» YOUR TASK:
Search the data for the word "Design" and copy every line where it occurs.

» DATA:
━━━━━━━━━━━━━━━━

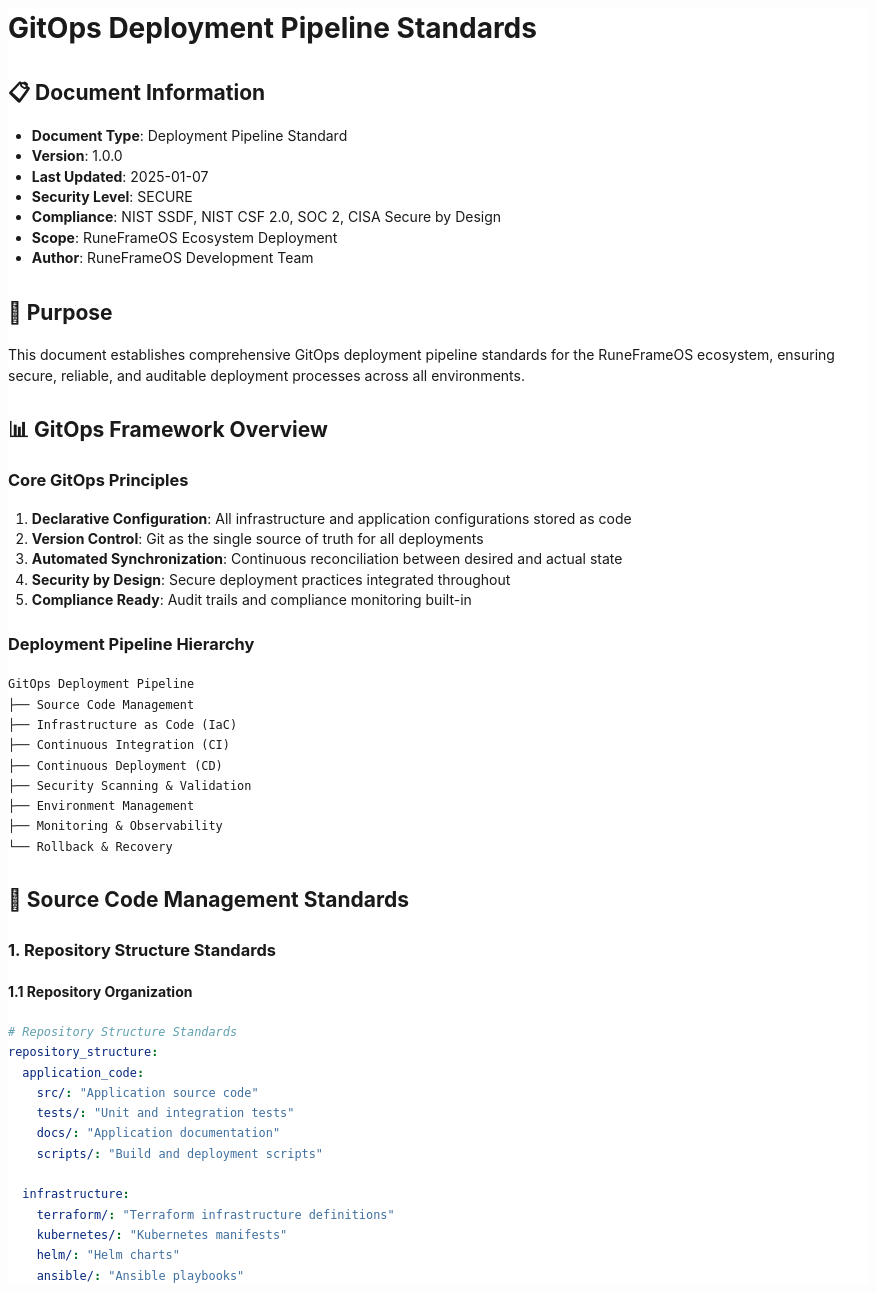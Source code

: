 # GitOps Deployment Pipeline Standards

## 📋 **Document Information**

- **Document Type**: Deployment Pipeline Standard
- **Version**: 1.0.0
- **Last Updated**: 2025-01-07
- **Security Level**: SECURE
- **Compliance**: NIST SSDF, NIST CSF 2.0, SOC 2, CISA Secure by Design
- **Scope**: RuneFrameOS Ecosystem Deployment
- **Author**: RuneFrameOS Development Team

## 🎯 **Purpose**

This document establishes comprehensive GitOps deployment pipeline standards for the RuneFrameOS ecosystem, ensuring secure, reliable, and auditable deployment processes across all environments.

## 📊 **GitOps Framework Overview**

### **Core GitOps Principles**

1. **Declarative Configuration**: All infrastructure and application configurations stored as code
2. **Version Control**: Git as the single source of truth for all deployments
3. **Automated Synchronization**: Continuous reconciliation between desired and actual state
4. **Security by Design**: Secure deployment practices integrated throughout
5. **Compliance Ready**: Audit trails and compliance monitoring built-in

### **Deployment Pipeline Hierarchy**

```
GitOps Deployment Pipeline
├── Source Code Management
├── Infrastructure as Code (IaC)
├── Continuous Integration (CI)
├── Continuous Deployment (CD)
├── Security Scanning & Validation
├── Environment Management
├── Monitoring & Observability
└── Rollback & Recovery
```

## 🔧 **Source Code Management Standards**

### **1. Repository Structure Standards**

#### **1.1 Repository Organization**

```yaml
# Repository Structure Standards
repository_structure:
  application_code:
    src/: "Application source code"
    tests/: "Unit and integration tests"
    docs/: "Application documentation"
    scripts/: "Build and deployment scripts"
    
  infrastructure:
    terraform/: "Terraform infrastructure definitions"
    kubernetes/: "Kubernetes manifests"
    helm/: "Helm charts"
    ansible/: "Ansible playbooks"
```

━━━━━━━━━━━━━━━━

» TASK SOLUTION:
- **Compliance**: NIST SSDF, NIST CSF 2.0, SOC 2, CISA Secure by Design
4. **Security by Design**: Secure deployment practices integrated throughout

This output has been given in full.